Overclock.net banner
1 - 12 of 12 Posts

Rustprooftom

· Registered
Joined
·
4 Posts
Discussion starter · #1 ·
Hi. Sorry if I'm stepping all over the rules, new to this and all forums.

I was recently trying to breathe some life into an older machine and found that my CPU was ripe for overclocking. I jumped in quicker than I should have, primarily watching temps but less good at tracking stability. Ended up very unstable so I dropped everything back down to CMOS default, but continued to have booting issues. Worsened until my HDD would not boot at all. I was able to start up with a different HDD, and even access the files I wanted by hooking up the first HDD as a second drive, but still cannot boot with it (inaccessible boot drive error, continual BSOD, restore failed).

My question - in pushing overclocking too hard/fast, could I have damaged the HDD either physically or logically? I've got new drives on order, but don't want to damage new ones too once I install them and go for another round of this. I think I probably need to follow all the directions on here and other sites telling me to take it slow! :)

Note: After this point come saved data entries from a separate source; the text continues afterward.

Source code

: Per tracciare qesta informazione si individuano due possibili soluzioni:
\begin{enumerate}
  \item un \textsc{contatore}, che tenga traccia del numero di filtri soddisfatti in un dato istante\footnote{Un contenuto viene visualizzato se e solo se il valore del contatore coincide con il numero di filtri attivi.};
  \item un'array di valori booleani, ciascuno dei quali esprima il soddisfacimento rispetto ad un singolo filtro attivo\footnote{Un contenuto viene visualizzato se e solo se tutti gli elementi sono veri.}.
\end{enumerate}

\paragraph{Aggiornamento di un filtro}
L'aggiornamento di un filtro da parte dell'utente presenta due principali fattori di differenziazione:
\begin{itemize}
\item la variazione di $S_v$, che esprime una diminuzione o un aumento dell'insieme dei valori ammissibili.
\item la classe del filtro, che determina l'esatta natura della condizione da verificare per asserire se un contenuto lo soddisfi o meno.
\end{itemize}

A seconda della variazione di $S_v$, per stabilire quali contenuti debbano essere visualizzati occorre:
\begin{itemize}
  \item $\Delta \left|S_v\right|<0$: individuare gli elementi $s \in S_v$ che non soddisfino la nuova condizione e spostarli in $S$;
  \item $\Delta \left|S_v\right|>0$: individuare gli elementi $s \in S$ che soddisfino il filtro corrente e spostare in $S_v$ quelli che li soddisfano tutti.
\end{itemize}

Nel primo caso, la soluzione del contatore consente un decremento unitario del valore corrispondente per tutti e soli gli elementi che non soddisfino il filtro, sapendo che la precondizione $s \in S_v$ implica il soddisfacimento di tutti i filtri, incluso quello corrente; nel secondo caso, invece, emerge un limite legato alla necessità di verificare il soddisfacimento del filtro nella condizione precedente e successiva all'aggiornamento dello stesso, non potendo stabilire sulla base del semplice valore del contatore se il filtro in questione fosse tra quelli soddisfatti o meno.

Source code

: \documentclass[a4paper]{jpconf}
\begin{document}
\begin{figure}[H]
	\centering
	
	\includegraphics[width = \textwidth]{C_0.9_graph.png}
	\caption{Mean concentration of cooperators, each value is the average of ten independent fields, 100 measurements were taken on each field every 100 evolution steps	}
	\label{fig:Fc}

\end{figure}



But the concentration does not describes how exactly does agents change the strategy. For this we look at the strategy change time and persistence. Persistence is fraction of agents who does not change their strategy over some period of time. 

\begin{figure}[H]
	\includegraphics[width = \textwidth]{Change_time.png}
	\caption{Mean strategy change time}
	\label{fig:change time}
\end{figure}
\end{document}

What I haven't found is anything talking about hard drive failure due to overclocking. Could this just be coincidental? HD is five years old, could just be failing due to age, but its fishy to me that it was fine until this misadventure.

When overclocking I started just with CPU clock ratio, but then included the CPU NB Freq as well. I had topped out at a 19x CPU clock with a slightly increased NB frequency (didn't document numbers but increased from default by a few multiples) to bring me up to 3.9Ghz, but I never got that stable.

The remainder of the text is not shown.